Peter Powning | |
Birth Date: | 1949 |
Occupation: | Artist, sculptor |
Spouse: | Beth Powning |
Children: | Jake Powning |
Awards: | Honorary Doctorate, UNB (2014); Lieutenant Governor’s Award for High Achievement in the Arts (2017); Saidye Bronfman Award (2006) |
Website: | powning.com/peter |
Peter Powning is a Canadian artist and sculptor working in ceramics, metals, and glass. Since 1970, he has explored a wide range of artistic forms while working concurrently as an activist and arts advocate.
Powning was born in 1949, in Providence, Rhode Island. He grew up in Bristol, Connecticut, and attended the University of Connecticut, where his studies included ceramics and sculpture.[1]
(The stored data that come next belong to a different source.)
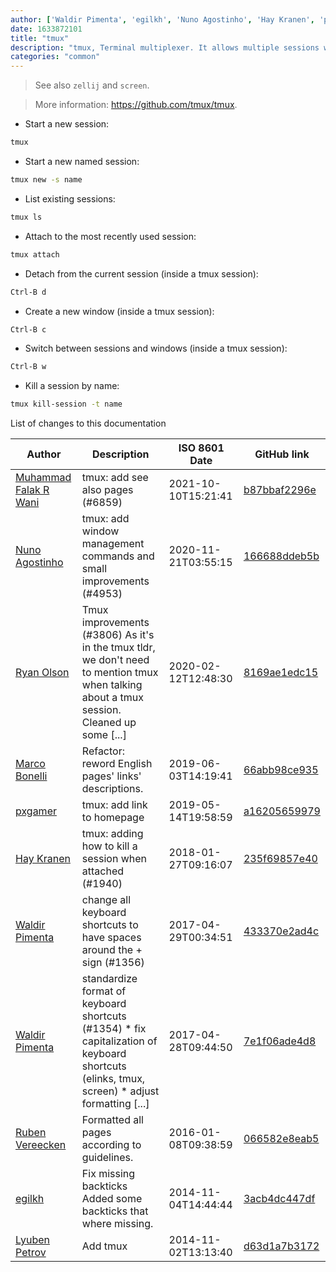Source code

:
 ```yaml
---
author: ['Waldir Pimenta', 'egilkh', 'Nuno Agostinho', 'Hay Kranen', 'pxgamer', 'Ryan Olson', 'Marco Bonelli', 'Ruben Vereecken', 'Lyuben Petrov', 'Muhammad Falak R Wani']
date: 1633872101
title: "tmux"
description: "tmux, Terminal multiplexer. It allows multiple sessions with windows, panes, and more."
categories: "common"
---
```

> See also `zellij` and `screen`.

> More information: <https://github.com/tmux/tmux>.

- Start a new session:

```bash
tmux
```

- Start a new named session:

```bash
tmux new -s name
```

- List existing sessions:

```bash
tmux ls
```

- Attach to the most recently used session:

```bash
tmux attach
```

- Detach from the current session (inside a tmux session):

```bash
Ctrl-B d
```

- Create a new window (inside a tmux session):

```bash
Ctrl-B c
```

- Switch between sessions and windows (inside a tmux session):

```bash
Ctrl-B w
```

- Kill a session by name:

```bash
tmux kill-session -t name
```
List of changes to this documentation


Author | Description | ISO 8601 Date | GitHub link
------|-----|-----|-----
[Muhammad Falak R Wani](mailto:falakreyaz@gmail.com) | tmux: add see also pages (#6859) | 2021-10-10T15:21:41 | [b87bbaf2296e](https://github.com/tldr-pages/tldr/commit/b87bbaf2296e16b883571920d0227ef4612146d8)
[Nuno Agostinho](mailto:nunodanielagostinho@gmail.com) | tmux: add window management commands and small improvements (#4953) | 2020-11-21T03:55:15 | [166688ddeb5b](https://github.com/tldr-pages/tldr/commit/166688ddeb5b01323b5827abcd13a9161e43a791)
[Ryan Olson](mailto:ryanolsonx@gmail.com) | Tmux improvements (#3806) As it's in the tmux tldr, we don't need to mention tmux when talking about a tmux session. Cleaned up some [...] | 2020-02-12T12:48:30 | [8169ae1edc15](https://github.com/tldr-pages/tldr/commit/8169ae1edc15835b61d7a57d79236628428dbe46)
[Marco Bonelli](mailto:marco@mebeim.net) | Refactor: reword English pages' links' descriptions. | 2019-06-03T14:19:41 | [66abb98ce935](https://github.com/tldr-pages/tldr/commit/66abb98ce935c0f4516bf30c4d6da72180d5a3ab)
[pxgamer](mailto:owzie123@gmail.com) | tmux: add link to homepage | 2019-05-14T19:58:59 | [a16205659979](https://github.com/tldr-pages/tldr/commit/a16205659979be2f9d43604cb0814e297aa97096)
[Hay Kranen](mailto:huskyr@gmail.com) | tmux: adding how to kill a session when attached (#1940) | 2018-01-27T09:16:07 | [235f69857e40](https://github.com/tldr-pages/tldr/commit/235f69857e406a4b51c8c4f106925c3c51a7a944)
[Waldir Pimenta](mailto:waldyrious@gmail.com) | change all keyboard shortcuts to have spaces around the + sign (#1356) | 2017-04-29T00:34:51 | [433370e2ad4c](https://github.com/tldr-pages/tldr/commit/433370e2ad4c946240af47231397315eb803695f)
[Waldir Pimenta](mailto:waldyrious@gmail.com) | standardize format of keyboard shortcuts (#1354) * fix capitalization of keyboard shortcuts (elinks, tmux, screen) * adjust formatting [...] | 2017-04-28T09:44:50 | [7e1f06ade4d8](https://github.com/tldr-pages/tldr/commit/7e1f06ade4d869f8c1690fd04c25d8476c46b198)
[Ruben Vereecken](mailto:rubenvereecken@gmail.com) | Formatted all pages according to guidelines. | 2016-01-08T09:38:59 | [066582e8eab5](https://github.com/tldr-pages/tldr/commit/066582e8eab57bce9861cc8d379e158d61f1cc95)
[egilkh](mailto:egilkh@users.noreply.github.com) | Fix missing backticks Added some backticks that where missing. | 2014-11-04T14:44:44 | [3acb4dc447df](https://github.com/tldr-pages/tldr/commit/3acb4dc447df7188b78a64b25b6046eb1e137083)
[Lyuben Petrov](mailto:lyuben.y.petrov@gmail.com) | Add tmux | 2014-11-02T13:13:40 | [d63d1a7b3172](https://github.com/tldr-pages/tldr/commit/d63d1a7b31724ae9fd969628b9502d458cd26f3f)

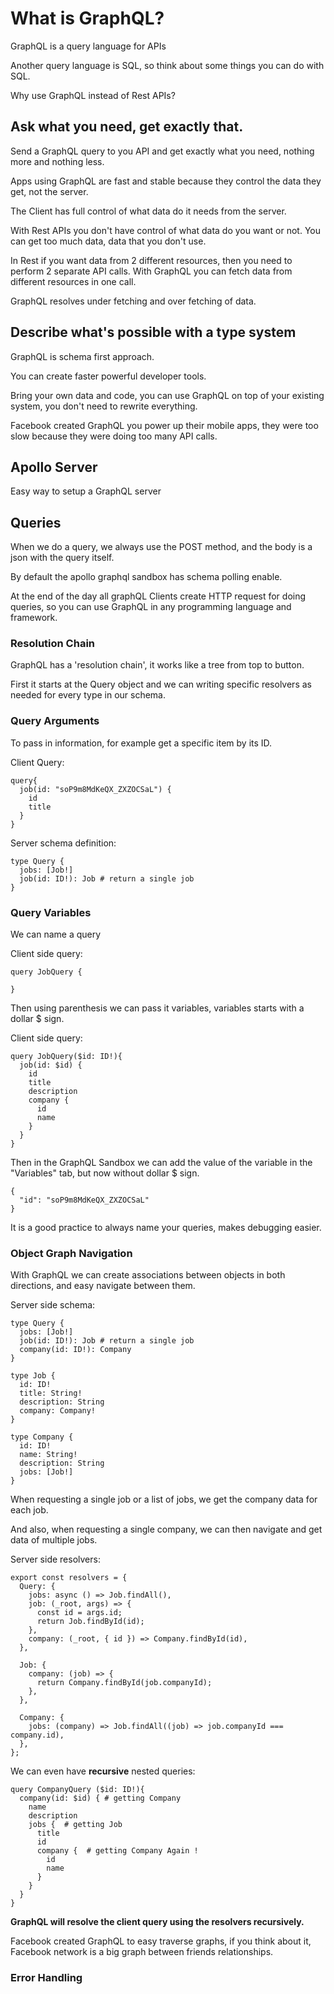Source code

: # What is GraphQL?

GraphQL is a query language for APIs

Another query language is SQL, so think about some things you can do with SQL.

Why use GraphQL instead of Rest APIs?

## Ask what you need, get exactly that.

Send a GraphQL query to you API and get exactly what you need, nothing more and nothing less.

Apps using GraphQL are fast and stable because they control the data they get, not the server.

The Client has full control of what data do it needs from the server.

With Rest APIs you don't have control of what data do you want or not. You can get too much data, data that you don't use.

In Rest if you want data from 2 different resources, then you need to perform 2 separate API calls. With GraphQL you can fetch data from different resources in one call.

GraphQL resolves under fetching and over fetching of data.

## Describe what's possible with a type system

GraphQL is schema first approach.

You can create faster powerful developer tools.

Bring your own data and code, you can use GraphQL on top of your existing system, you don't need to rewrite everything.

Facebook created GraphQL you power up their mobile apps, they were too slow because they were doing too many API calls.

## Apollo Server

Easy way to setup a GraphQL server

## Queries

When we do a query, we always use the POST method, and the body is a json with the query itself.

By default the apollo graphql sandbox has schema polling enable.

At the end of the day all graphQL Clients create HTTP request for doing queries, so you can use GraphQL in any programming language and framework.

### Resolution Chain

GraphQL has a 'resolution chain', it works like a tree from top to button.

First it starts at the Query object and we can writing specific resolvers as needed for every type in our schema.

### Query Arguments

To pass in information, for example get a specific item by its ID.

Client Query:

```
query{
  job(id: "soP9m8MdKeQX_ZXZOCSaL") {
    id
    title
  }
}
```

Server schema definition:

```
type Query {
  jobs: [Job!]
  job(id: ID!): Job # return a single job
}
```

### Query Variables

We can name a query

Client side query:

```
query JobQuery {

}
```

Then using parenthesis we can pass it variables, variables starts with a dollar $ sign.

Client side query:

```
query JobQuery($id: ID!){
  job(id: $id) {
    id
    title
    description
    company {
      id
      name
    }
  }
}
```

Then in the GraphQL Sandbox we can add the value of the variable in the "Variables" tab, but now without dollar $ sign.

```
{
  "id": "soP9m8MdKeQX_ZXZOCSaL"
}
```

It is a good practice to always name your queries, makes debugging easier.

### Object Graph Navigation

With GraphQL we can create associations between objects in both directions, and easy navigate between them.

Server side schema:

```
type Query {
  jobs: [Job!]
  job(id: ID!): Job # return a single job
  company(id: ID!): Company
}

type Job {
  id: ID!
  title: String!
  description: String
  company: Company!
}

type Company {
  id: ID!
  name: String!
  description: String
  jobs: [Job!]
}

```

When requesting a single job or a list of jobs, we get the company data for each job.

And also, when requesting a single company, we can then navigate and get data of multiple jobs.

Server side resolvers:

```
export const resolvers = {
  Query: {
    jobs: async () => Job.findAll(),
    job: (_root, args) => {
      const id = args.id;
      return Job.findById(id);
    },
    company: (_root, { id }) => Company.findById(id),
  },

  Job: {
    company: (job) => {
      return Company.findById(job.companyId);
    },
  },

  Company: {
    jobs: (company) => Job.findAll((job) => job.companyId === company.id),
  },
};
```

We can even have **recursive** nested queries:

```
query CompanyQuery ($id: ID!){
  company(id: $id) { # getting Company
    name
    description
    jobs {  # getting Job
      title
      id
      company {  # getting Company Again !
        id
        name
      }
    }
  }
}
```

**GraphQL will resolve the client query using the resolvers recursively.**

Facebook created GraphQL to easy traverse graphs, if you think about it, Facebook network is a big graph between friends relationships.

### Error Handling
In 1968, Peter met Beth Powning through mutual friends in New York City, and they were married the following year at Beth's parents farm in rural Connecticut.[2] In 1970 the pair relocated to rural New Brunswick, Canada, sharing a desire to live close to the land in as self-sufficient way as possible.[3] They bought an 1870s farmhouse near the town of Sussex, where they still reside, and Peter built his first studio in a converted grain shed.[4] [5]
In the mid-1970s, the Pownings began a sojourn in Europe, and in 1976 Peter enrolled at the Croyden College of Design and Technology in London. There, he expanded his artistic scope through the study of techniques such as mould casting, slip screening and photo silk-screening, and was exposed to new ideas in the pottery field. In 1977, he showed his work at the Warehouse Gallery in London, and, following the Pownings’ return to Canada, he began to hold solo exhibitions at galleries in New Brunswick, all the while experimenting with new techniques and materials. His first Canada Council grant supported a sculptural project with integrated voice and sound recording elements. Some of the sculptures later went to the National Sound Symposium in Newfoundland.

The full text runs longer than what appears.